Detailed statements of tasks done:

  1. Start the personal project and made metadata
    This week I started a new project with breast cancer. Before that, I used metadata that the team lead provided. I saw the ‘seris matrix files’ in GEO and learned how to make metadata. This metadata includes cancer batch(early recurrence cancer, intermediate recurrence cancer, late recurrence cancer).
  2. Read several papers related to estrogen positive breast cancer
    To understand what the data actually means, I need to read several papers related to my dataset. I figured out there are several subtypes of breast cancer, and estrogen positive group are susceptible to cancer recurrence. The reference papers are included in the presentation file.

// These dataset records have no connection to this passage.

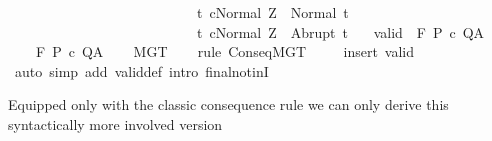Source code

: \begin{isabellebody}
\ \ \ \ \ \ \ \ \ \ \ \ \ \ \ \ \ \ \ \ \ \ \ \ \ \ \ {\isacharbraceleft}t{\isachardot}\ {\isasymGamma}{\isasymturnstile}{\isasymlangle}c{\isacharcomma}Normal\ Z{\isasymrangle}\ {\isasymRightarrow}\ Normal\ t{\isacharbraceright}{\isacharcomma}\isanewline
\ \ \ \ \ \ \ \ \ \ \ \ \ \ \ \ \ \ \ \ \ \ \ \ \ \ \ {\isacharbraceleft}t{\isachardot}\ {\isasymGamma}{\isasymturnstile}{\isasymlangle}c{\isacharcomma}Normal\ Z{\isasymrangle}\ {\isasymRightarrow}\ Abrupt\ t{\isacharbraceright}{\isachardoublequoteclose}\isanewline
\ \ \ valid{\isacharcolon}\ {\isachardoublequoteopen}{\isasymGamma}\ {\isasymTurnstile}\isactrlbsub {\isacharslash}F\isactrlesub \ P\ c\ Q{\isacharcomma}A{\isachardoublequoteclose}\ \isanewline
\ \ \ {\isachardoublequoteopen}{\isasymGamma}{\isacharcomma}{\isacharbraceleft}{\isacharbraceright}\ {\isasymturnstile}\isactrlbsub {\isacharslash}F\isactrlesub \ P\ c\ Q{\isacharcomma}A{\isachardoublequoteclose}\isanewline
%
\isadelimproof
\ \ %
\endisadelimproof
%
\isatagproof
{}\isamarkupfalse%
\ MGT\isanewline
\ \ \isamarkupfalse%
\ {\isacharparenleft}rule\ ConseqMGT{\isacharparenright}\ \isanewline
\ \ \isamarkupfalse%
\ {\isacharparenleft}insert\ valid{\isacharparenright}\isanewline
\ \ \isamarkupfalse%
\ {\isacharparenleft}auto\ simp\ add{\isacharcolon}\ valid{\isacharunderscore}def\ intro{\isacharbang}{\isacharcolon}\ final{\isacharunderscore}notinI{\isacharparenright}\isanewline
\ \ \isamarkupfalse%
%
\endisatagproof
{\isafoldproof}%
%
\isadelimproof
%
\endisadelimproof
%
\begin{isamarkuptext}%
Equipped only with the classic consequence rule 
        we can only derive this syntactically more involved version

\end{isamarkuptext}
\end{isabellebody}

  3. Normalization & batch correction
    I normalized my data with gcrma package. At first, I batch corrected my data. I used single data so the batch correction was necessary, but I did those because I thought that process may help the data to be clustered. But I got meaningless data(every p value of differential gene was 1). I attended office hours, searched biostars, and asked in the forum but couldn’t find why this happened at first. I learned that batch correction may overcorrect the data if that correction is not necessary. It may be helpful to figure out what the mechanism of batch correction(ComBat function), and how it differs from the normalization procedure.
  4. Limma analysis
    I used limma to get differentially expressed gene list. But my data was all cancer data from same cancer group, so the gene expression was not that different. So I lowered the threshold. I plotted heatmap and volcano plot, and most of the genes were expressed almost the same. Few of the genes were expressed differentially, but the rate was not that significant from the previous project. But I continued the functional analysis to figure out what happens in the recurrence cancer from distinct recurrence time point.
  5. Functional analysis
    I got two differentially expressed gene list: differentially expressed gene comparing the early recurrence breast cancer versus intermediate recurrence breast cancer / differentially expressed gene comparing the intermediate recurrence breast cancer versus late recurrence breast cancer. I did same analysis(GO, KEGG, extracting hub genes from STRING DB). And did survival analysis of ESR1, which are differentially expressed in both list.
  6. Final project presentation in public
    finalproj_EunahYang.pdf (2.3 MB)
    This is my final project file, and I presented for about 15min.